EXERCISE MATERIAL:
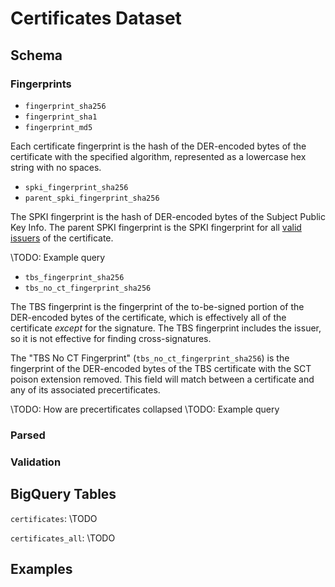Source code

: # Certificates Dataset

## Schema

### Fingerprints

* `fingerprint_sha256`
* `fingerprint_sha1`
* `fingerprint_md5`

Each certificate fingerprint is the hash of the DER-encoded bytes of the
certificate with the specified algorithm, represented as a lowercase hex string
with no spaces.

* `spki_fingerprint_sha256`
* `parent_spki_fingerprint_sha256`

The SPKI fingerprint is the hash of DER-encoded bytes of the Subject Public Key
Info. The parent SPKI fingerprint is the SPKI fingerprint for all [valid
issuers](#validation) of the certificate. 

\TODO: Example query

* `tbs_fingerprint_sha256`
* `tbs_no_ct_fingerprint_sha256`

The TBS fingerprint is the fingerprint of the to-be-signed portion of the
DER-encoded bytes of the certificate, which is effectively all of the
certificate _except_ for the signature. The TBS fingerprint includes the issuer,
so it is not effective for finding cross-signatures.

The "TBS No CT Fingerprint" (`tbs_no_ct_fingerprint_sha256`) is the fingerprint
of the DER-encoded bytes of the TBS certificate with the SCT poison extension
removed. This field will match between a certificate and any of its associated
precertificates.

\TODO: How are precertificates collapsed
\TODO: Example query

### Parsed

### Validation

## BigQuery Tables

`certificates`: \TODO 

`certificates_all`: \TODO

## Examples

YOUR OBJECTIVE:
Where a picture appears in the listing above, skip it and set down all the rest exactly.

OUTPUT BELOW:
Source code

: # Certificates Dataset

## Schema

### Fingerprints

* `fingerprint_sha256`
* `fingerprint_sha1`
* `fingerprint_md5`

Each certificate fingerprint is the hash of the DER-encoded bytes of the
certificate with the specified algorithm, represented as a lowercase hex string
with no spaces.

* `spki_fingerprint_sha256`
* `parent_spki_fingerprint_sha256`

The SPKI fingerprint is the hash of DER-encoded bytes of the Subject Public Key
Info. The parent SPKI fingerprint is the SPKI fingerprint for all [valid
issuers](#validation) of the certificate. 

\TODO: Example query

* `tbs_fingerprint_sha256`
* `tbs_no_ct_fingerprint_sha256`

The TBS fingerprint is the fingerprint of the to-be-signed portion of the
DER-encoded bytes of the certificate, which is effectively all of the
certificate _except_ for the signature. The TBS fingerprint includes the issuer,
so it is not effective for finding cross-signatures.

The "TBS No CT Fingerprint" (`tbs_no_ct_fingerprint_sha256`) is the fingerprint
of the DER-encoded bytes of the TBS certificate with the SCT poison extension
removed. This field will match between a certificate and any of its associated
precertificates.

\TODO: How are precertificates collapsed
\TODO: Example query

### Parsed

### Validation

## BigQuery Tables

`certificates`: \TODO 

`certificates_all`: \TODO

## Examples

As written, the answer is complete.